### [Action item]
Report each line of the listing that carries the word "sieć".

──────── Supplied records ────────

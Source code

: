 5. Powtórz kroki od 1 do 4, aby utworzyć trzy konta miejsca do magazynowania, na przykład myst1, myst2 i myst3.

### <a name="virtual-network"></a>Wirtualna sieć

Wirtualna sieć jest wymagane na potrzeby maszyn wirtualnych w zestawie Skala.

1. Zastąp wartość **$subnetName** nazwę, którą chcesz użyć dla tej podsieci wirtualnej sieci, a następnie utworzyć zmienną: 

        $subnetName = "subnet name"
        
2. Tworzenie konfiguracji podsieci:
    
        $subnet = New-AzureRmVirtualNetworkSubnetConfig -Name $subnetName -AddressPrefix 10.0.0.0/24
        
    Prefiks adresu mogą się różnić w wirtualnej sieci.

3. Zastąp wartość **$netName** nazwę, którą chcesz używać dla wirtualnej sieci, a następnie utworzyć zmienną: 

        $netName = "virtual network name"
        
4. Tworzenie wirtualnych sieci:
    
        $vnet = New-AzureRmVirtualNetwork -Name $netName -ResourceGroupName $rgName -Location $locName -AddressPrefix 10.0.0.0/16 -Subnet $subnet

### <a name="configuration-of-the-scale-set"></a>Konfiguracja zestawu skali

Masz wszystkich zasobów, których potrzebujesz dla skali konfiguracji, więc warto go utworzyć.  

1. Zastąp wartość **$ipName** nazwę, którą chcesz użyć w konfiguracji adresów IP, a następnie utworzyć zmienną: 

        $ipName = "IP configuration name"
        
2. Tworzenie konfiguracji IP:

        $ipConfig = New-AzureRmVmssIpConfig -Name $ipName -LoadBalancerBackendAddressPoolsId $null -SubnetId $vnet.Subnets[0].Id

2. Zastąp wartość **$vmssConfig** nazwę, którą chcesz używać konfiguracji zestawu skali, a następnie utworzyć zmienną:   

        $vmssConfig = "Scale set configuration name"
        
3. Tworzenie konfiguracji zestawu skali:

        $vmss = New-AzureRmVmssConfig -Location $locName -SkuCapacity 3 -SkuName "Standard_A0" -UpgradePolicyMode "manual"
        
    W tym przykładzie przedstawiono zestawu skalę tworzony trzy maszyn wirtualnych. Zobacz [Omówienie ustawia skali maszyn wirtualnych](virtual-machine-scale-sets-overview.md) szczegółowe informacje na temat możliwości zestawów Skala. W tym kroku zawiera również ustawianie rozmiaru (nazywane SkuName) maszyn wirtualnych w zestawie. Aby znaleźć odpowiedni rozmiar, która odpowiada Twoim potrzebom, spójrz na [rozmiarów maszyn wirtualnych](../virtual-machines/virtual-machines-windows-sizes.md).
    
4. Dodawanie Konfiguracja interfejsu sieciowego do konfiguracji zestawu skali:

────────

### [Finished exercise]
### <a name="virtual-network"></a>Wirtualna sieć
Wirtualna sieć jest wymagane na potrzeby maszyn wirtualnych w zestawie Skala.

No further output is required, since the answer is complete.